----- AVAILABLE DATA
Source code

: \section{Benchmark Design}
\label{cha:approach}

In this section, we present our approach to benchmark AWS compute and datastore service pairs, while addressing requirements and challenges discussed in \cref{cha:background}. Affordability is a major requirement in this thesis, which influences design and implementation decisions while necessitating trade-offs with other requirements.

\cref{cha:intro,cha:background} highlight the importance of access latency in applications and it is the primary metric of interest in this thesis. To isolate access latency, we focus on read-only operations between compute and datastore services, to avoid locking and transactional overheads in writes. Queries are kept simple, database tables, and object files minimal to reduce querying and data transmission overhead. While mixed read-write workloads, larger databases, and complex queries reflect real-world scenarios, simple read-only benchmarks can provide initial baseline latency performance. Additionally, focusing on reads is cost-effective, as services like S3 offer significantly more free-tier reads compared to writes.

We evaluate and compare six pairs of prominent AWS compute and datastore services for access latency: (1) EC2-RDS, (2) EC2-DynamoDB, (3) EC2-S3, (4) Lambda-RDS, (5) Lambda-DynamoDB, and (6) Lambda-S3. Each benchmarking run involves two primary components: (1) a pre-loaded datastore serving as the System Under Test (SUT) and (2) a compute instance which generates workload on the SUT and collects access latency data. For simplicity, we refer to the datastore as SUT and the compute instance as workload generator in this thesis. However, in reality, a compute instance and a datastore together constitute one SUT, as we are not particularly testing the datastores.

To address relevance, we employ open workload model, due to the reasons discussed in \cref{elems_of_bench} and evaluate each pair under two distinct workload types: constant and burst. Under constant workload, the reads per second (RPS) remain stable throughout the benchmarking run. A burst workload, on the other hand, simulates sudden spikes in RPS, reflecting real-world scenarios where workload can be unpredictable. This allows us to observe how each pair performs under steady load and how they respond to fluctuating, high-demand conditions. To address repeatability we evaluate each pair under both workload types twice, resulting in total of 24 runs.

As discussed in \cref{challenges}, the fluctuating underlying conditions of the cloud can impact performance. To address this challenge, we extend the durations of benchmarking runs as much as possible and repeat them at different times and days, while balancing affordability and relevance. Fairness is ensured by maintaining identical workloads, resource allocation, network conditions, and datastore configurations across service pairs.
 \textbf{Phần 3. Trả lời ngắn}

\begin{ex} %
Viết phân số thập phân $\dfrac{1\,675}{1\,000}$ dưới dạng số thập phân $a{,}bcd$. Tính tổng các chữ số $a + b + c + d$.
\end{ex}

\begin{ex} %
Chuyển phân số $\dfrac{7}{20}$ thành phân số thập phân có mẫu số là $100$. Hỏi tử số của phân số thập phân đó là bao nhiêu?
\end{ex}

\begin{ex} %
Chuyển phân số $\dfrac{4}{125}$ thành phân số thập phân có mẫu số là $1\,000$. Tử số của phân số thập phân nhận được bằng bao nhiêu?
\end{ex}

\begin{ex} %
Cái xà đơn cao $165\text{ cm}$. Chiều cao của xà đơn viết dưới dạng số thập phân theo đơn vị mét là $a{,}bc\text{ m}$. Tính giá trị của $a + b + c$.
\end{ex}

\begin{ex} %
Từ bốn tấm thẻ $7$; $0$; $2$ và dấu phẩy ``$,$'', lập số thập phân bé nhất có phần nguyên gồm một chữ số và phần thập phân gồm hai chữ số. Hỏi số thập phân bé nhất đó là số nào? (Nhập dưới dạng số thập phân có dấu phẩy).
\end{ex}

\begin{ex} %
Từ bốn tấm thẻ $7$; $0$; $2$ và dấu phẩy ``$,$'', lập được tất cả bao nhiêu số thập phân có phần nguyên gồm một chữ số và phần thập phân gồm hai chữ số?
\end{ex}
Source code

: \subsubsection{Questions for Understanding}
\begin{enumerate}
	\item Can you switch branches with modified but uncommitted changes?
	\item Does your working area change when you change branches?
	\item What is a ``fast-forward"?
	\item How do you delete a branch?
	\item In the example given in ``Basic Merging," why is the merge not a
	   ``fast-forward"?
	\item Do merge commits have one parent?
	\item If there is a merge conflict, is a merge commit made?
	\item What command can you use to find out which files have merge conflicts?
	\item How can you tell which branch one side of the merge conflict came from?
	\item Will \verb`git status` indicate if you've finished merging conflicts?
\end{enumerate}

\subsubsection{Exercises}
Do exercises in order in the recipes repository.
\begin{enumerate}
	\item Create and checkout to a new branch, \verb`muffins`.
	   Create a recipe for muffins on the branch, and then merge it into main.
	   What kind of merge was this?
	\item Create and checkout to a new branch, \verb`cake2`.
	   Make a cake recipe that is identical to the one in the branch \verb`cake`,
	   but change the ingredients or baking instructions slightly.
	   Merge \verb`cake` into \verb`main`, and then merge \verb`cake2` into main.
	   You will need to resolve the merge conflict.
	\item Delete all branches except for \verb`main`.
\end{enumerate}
----------
• TASK DIRECTIONS
Go through the lines above. Select every one that has the string "forward".

• EXERCISE RESPONSE
	\item What is a ``fast-forward"?
	   ``fast-forward"?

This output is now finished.